» **WORK ORDER**
Below are some records; return all of them exactly as they are.

=== LISTED ENTRIES ===

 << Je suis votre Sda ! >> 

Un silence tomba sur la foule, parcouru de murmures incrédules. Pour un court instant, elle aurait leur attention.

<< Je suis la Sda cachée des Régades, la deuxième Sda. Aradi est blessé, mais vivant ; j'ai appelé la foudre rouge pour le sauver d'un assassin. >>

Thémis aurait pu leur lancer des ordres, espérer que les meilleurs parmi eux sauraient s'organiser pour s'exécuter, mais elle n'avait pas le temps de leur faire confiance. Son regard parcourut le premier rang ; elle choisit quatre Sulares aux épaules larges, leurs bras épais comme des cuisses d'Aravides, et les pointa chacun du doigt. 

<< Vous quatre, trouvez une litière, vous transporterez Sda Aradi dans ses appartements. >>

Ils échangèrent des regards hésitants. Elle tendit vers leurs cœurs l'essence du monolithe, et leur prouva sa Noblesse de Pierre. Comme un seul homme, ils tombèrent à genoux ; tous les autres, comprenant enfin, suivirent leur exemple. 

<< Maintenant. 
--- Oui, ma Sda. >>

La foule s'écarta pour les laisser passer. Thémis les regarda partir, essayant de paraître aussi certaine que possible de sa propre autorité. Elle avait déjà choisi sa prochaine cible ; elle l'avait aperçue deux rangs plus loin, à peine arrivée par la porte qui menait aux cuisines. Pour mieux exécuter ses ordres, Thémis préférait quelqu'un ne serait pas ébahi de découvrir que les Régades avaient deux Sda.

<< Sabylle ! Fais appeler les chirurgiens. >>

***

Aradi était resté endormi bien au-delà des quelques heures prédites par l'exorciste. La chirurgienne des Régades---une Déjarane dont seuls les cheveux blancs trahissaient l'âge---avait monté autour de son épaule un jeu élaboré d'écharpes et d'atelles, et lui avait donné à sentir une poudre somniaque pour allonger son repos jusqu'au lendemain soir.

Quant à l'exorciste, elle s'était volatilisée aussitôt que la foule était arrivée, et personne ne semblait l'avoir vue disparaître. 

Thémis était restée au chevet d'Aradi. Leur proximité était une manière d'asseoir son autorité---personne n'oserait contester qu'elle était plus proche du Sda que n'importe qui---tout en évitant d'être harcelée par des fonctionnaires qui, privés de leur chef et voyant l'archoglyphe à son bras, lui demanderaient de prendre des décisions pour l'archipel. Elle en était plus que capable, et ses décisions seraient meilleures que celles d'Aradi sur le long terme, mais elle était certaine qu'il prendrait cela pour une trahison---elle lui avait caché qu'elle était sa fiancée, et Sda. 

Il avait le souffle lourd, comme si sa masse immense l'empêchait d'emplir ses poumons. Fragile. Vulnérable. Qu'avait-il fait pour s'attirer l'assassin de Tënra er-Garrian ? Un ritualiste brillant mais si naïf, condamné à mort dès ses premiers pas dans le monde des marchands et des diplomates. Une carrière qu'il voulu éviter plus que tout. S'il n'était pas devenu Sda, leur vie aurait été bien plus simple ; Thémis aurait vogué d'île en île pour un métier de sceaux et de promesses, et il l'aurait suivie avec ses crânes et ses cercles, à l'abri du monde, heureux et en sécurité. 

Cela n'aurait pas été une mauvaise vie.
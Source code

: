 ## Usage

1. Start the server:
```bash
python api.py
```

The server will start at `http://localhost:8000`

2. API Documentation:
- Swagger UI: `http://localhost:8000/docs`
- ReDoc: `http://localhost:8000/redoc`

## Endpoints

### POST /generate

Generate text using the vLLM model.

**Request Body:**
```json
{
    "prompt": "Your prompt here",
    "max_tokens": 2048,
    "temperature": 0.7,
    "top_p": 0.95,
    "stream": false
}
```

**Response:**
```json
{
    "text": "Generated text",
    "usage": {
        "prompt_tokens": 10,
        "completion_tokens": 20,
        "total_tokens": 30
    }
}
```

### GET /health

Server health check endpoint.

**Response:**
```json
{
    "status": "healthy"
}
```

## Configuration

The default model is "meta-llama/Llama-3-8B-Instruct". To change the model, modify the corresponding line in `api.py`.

===

» **WRITTEN ANSWER**
 << Je suis votre Sda ! >> 

Un silence tomba sur la foule, parcouru de murmures incrédules. Pour un court instant, elle aurait leur attention.

<< Je suis la Sda cachée des Régades, la deuxième Sda. Aradi est blessé, mais vivant ; j'ai appelé la foudre rouge pour le sauver d'un assassin. >>

Thémis aurait pu leur lancer des ordres, espérer que les meilleurs parmi eux sauraient s'organiser pour s'exécuter, mais elle n'avait pas le temps de leur faire confiance. Son regard parcourut le premier rang ; elle choisit quatre Sulares aux épaules larges, leurs bras épais comme des cuisses d'Aravides, et les pointa chacun du doigt. 

<< Vous quatre, trouvez une litière, vous transporterez Sda Aradi dans ses appartements. >>

Ils échangèrent des regards hésitants. Elle tendit vers leurs cœurs l'essence du monolithe, et leur prouva sa Noblesse de Pierre. Comme un seul homme, ils tombèrent à genoux ; tous les autres, comprenant enfin, suivirent leur exemple. 

<< Maintenant. 
--- Oui, ma Sda. >>

La foule s'écarta pour les laisser passer. Thémis les regarda partir, essayant de paraître aussi certaine que possible de sa propre autorité. Elle avait déjà choisi sa prochaine cible ; elle l'avait aperçue deux rangs plus loin, à peine arrivée par la porte qui menait aux cuisines. Pour mieux exécuter ses ordres, Thémis préférait quelqu'un ne serait pas ébahi de découvrir que les Régades avaient deux Sda.

<< Sabylle ! Fais appeler les chirurgiens. >>

***

Aradi était resté endormi bien au-delà des quelques heures prédites par l'exorciste. La chirurgienne des Régades---une Déjarane dont seuls les cheveux blancs trahissaient l'âge---avait monté autour de son épaule un jeu élaboré d'écharpes et d'atelles, et lui avait donné à sentir une poudre somniaque pour allonger son repos jusqu'au lendemain soir.

Quant à l'exorciste, elle s'était volatilisée aussitôt que la foule était arrivée, et personne ne semblait l'avoir vue disparaître. 

Thémis était restée au chevet d'Aradi. Leur proximité était une manière d'asseoir son autorité---personne n'oserait contester qu'elle était plus proche du Sda que n'importe qui---tout en évitant d'être harcelée par des fonctionnaires qui, privés de leur chef et voyant l'archoglyphe à son bras, lui demanderaient de prendre des décisions pour l'archipel. Elle en était plus que capable, et ses décisions seraient meilleures que celles d'Aradi sur le long terme, mais elle était certaine qu'il prendrait cela pour une trahison---elle lui avait caché qu'elle était sa fiancée, et Sda. 

Il avait le souffle lourd, comme si sa masse immense l'empêchait d'emplir ses poumons. Fragile. Vulnérable. Qu'avait-il fait pour s'attirer l'assassin de Tënra er-Garrian ? Un ritualiste brillant mais si naïf, condamné à mort dès ses premiers pas dans le monde des marchands et des diplomates. Une carrière qu'il voulu éviter plus que tout. S'il n'était pas devenu Sda, leur vie aurait été bien plus simple ; Thémis aurait vogué d'île en île pour un métier de sceaux et de promesses, et il l'aurait suivie avec ses crânes et ses cercles, à l'abri du monde, heureux et en sécurité. 

Cela n'aurait pas été une mauvaise vie.
Source code

: ## Usage

1. Start the server:
```bash
python api.py
```

The server will start at `http://localhost:8000`

2. API Documentation:
- Swagger UI: `http://localhost:8000/docs`
- ReDoc: `http://localhost:8000/redoc`

## Endpoints

### POST /generate

Generate text using the vLLM model.

**Request Body:**
```json
{
    "prompt": "Your prompt here",
    "max_tokens": 2048,
    "temperature": 0.7,
    "top_p": 0.95,
    "stream": false
}
```

**Response:**
```json
{
    "text": "Generated text",
    "usage": {
        "prompt_tokens": 10,
        "completion_tokens": 20,
        "total_tokens": 30
    }
}
```

### GET /health

Server health check endpoint.

**Response:**
```json
{
    "status": "healthy"
}
```

## Configuration

The default model is "meta-llama/Llama-3-8B-Instruct". To change the model, modify the corresponding line in `api.py`.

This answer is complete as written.